Traté de escuchar sus pasos y de encontrar su olor. Por fin lo logré. Sí, se estaba acercando. Fui tanteando en la puerta hasta encontrar la cerradura. Con la otra mano, aseguré el pestillo. Sí, era claramente su olor, pero todavía no estaba lo suficientemente cerca. Contuve la respiración.
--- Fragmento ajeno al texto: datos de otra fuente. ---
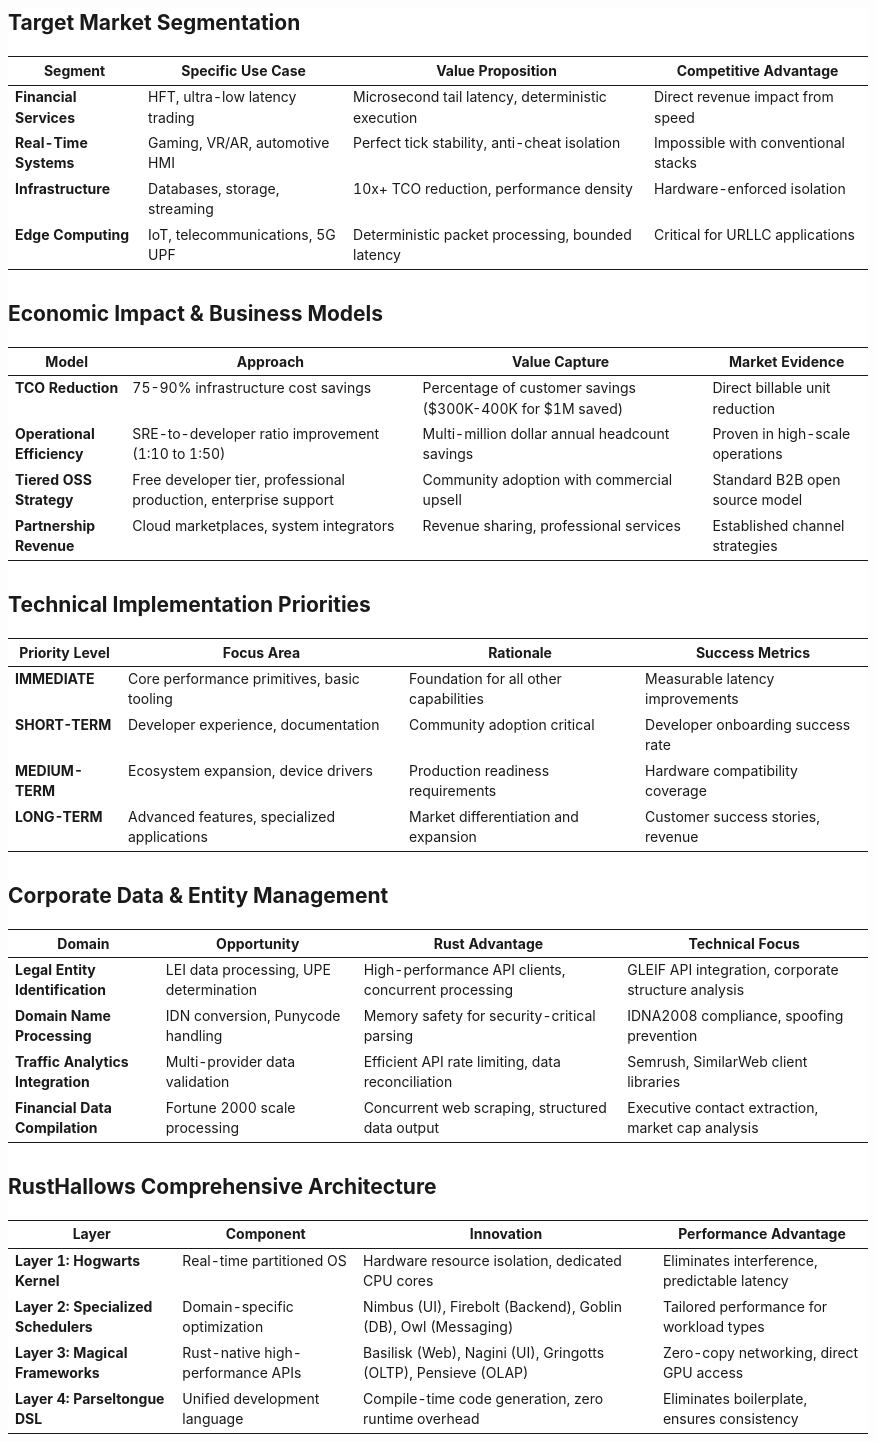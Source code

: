 ## Target Market Segmentation

| **Segment** | **Specific Use Case** | **Value Proposition** | **Competitive Advantage** |
|-------------|----------------------|----------------------|--------------------------|
| **Financial Services** | HFT, ultra-low latency trading | Microsecond tail latency, deterministic execution | Direct revenue impact from speed |
| **Real-Time Systems** | Gaming, VR/AR, automotive HMI | Perfect tick stability, anti-cheat isolation | Impossible with conventional stacks |
| **Infrastructure** | Databases, storage, streaming | 10x+ TCO reduction, performance density | Hardware-enforced isolation |
| **Edge Computing** | IoT, telecommunications, 5G UPF | Deterministic packet processing, bounded latency | Critical for URLLC applications |

## Economic Impact & Business Models

| **Model** | **Approach** | **Value Capture** | **Market Evidence** |
|-----------|-------------|-------------------|-------------------|
| **TCO Reduction** | 75-90% infrastructure cost savings | Percentage of customer savings ($300K-400K for $1M saved) | Direct billable unit reduction |
| **Operational Efficiency** | SRE-to-developer ratio improvement (1:10 to 1:50) | Multi-million dollar annual headcount savings | Proven in high-scale operations |
| **Tiered OSS Strategy** | Free developer tier, professional production, enterprise support | Community adoption with commercial upsell | Standard B2B open source model |
| **Partnership Revenue** | Cloud marketplaces, system integrators | Revenue sharing, professional services | Established channel strategies |

## Technical Implementation Priorities

| **Priority Level** | **Focus Area** | **Rationale** | **Success Metrics** |
|-------------------|----------------|---------------|-------------------|
| **IMMEDIATE** | Core performance primitives, basic tooling | Foundation for all other capabilities | Measurable latency improvements |
| **SHORT-TERM** | Developer experience, documentation | Community adoption critical | Developer onboarding success rate |
| **MEDIUM-TERM** | Ecosystem expansion, device drivers | Production readiness requirements | Hardware compatibility coverage |
| **LONG-TERM** | Advanced features, specialized applications | Market differentiation and expansion | Customer success stories, revenue |

## Corporate Data & Entity Management

| **Domain** | **Opportunity** | **Rust Advantage** | **Technical Focus** |
|------------|-----------------|-------------------|-------------------|
| **Legal Entity Identification** | LEI data processing, UPE determination | High-performance API clients, concurrent processing | GLEIF API integration, corporate structure analysis |
| **Domain Name Processing** | IDN conversion, Punycode handling | Memory safety for security-critical parsing | IDNA2008 compliance, spoofing prevention |
| **Traffic Analytics Integration** | Multi-provider data validation | Efficient API rate limiting, data reconciliation | Semrush, SimilarWeb client libraries |
| **Financial Data Compilation** | Fortune 2000 scale processing | Concurrent web scraping, structured data output | Executive contact extraction, market cap analysis |

## RustHallows Comprehensive Architecture

| **Layer** | **Component** | **Innovation** | **Performance Advantage** |
|-----------|---------------|----------------|--------------------------|
| **Layer 1: Hogwarts Kernel** | Real-time partitioned OS | Hardware resource isolation, dedicated CPU cores | Eliminates interference, predictable latency |
| **Layer 2: Specialized Schedulers** | Domain-specific optimization | Nimbus (UI), Firebolt (Backend), Goblin (DB), Owl (Messaging) | Tailored performance for workload types |
| **Layer 3: Magical Frameworks** | Rust-native high-performance APIs | Basilisk (Web), Nagini (UI), Gringotts (OLTP), Pensieve (OLAP) | Zero-copy networking, direct GPU access |
| **Layer 4: Parseltongue DSL** | Unified development language | Compile-time code generation, zero runtime overhead | Eliminates boilerplate, ensures consistency |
Abrí la cerradura y el pestillo al mismo tiempo y, al salir, tropecé con ella. “¡Niño, cuidado!”, me dijo asustada. Me había quedado sin aire y tuve que doblarme para recuperar el aliento. Entonces descubrí que sus pantalones estaban llenos de paja y de guizazos.
Andaba despeinada y entre el pelo también tenía paja. Ella se dio la vuelta para seguir en dirección a su casa. Pero tuve tiempo de mirarla bien. Ahora camina diferente y, aunque su olor es el mismo, ya no es tan rico. Huele más a cigarro que a perfume. Es como si Basilia estuviera dejando de ser Basilia.
Un hombre que no conozco llegó caminando en la misma dirección que ella. Desde la punta del andén, se quedó mirándola hasta que se alejó por la línea. Sonreía, no dejaba de sonreír. Al final se sacudió los fondillos de su pantalón, que al parecer también estaban llenos de paja, se quitó algunos guizazos, dio media vuelta y también se alejó.
A partir de ese día dejé de perseguir el momento exacto. Nunca más choqué contra una puerta, pero en el próximo juego de pelota me ponché tres veces y una bola estuvo a punto de caerme en la cabeza porque no la medí bien. Solo Atlántida logra hacerlo a la perfección.
1 comentario:
Qué belleza...Atlántica lleva el reloj en la piel, percibe el momento exacto en el aire. No necesita ver.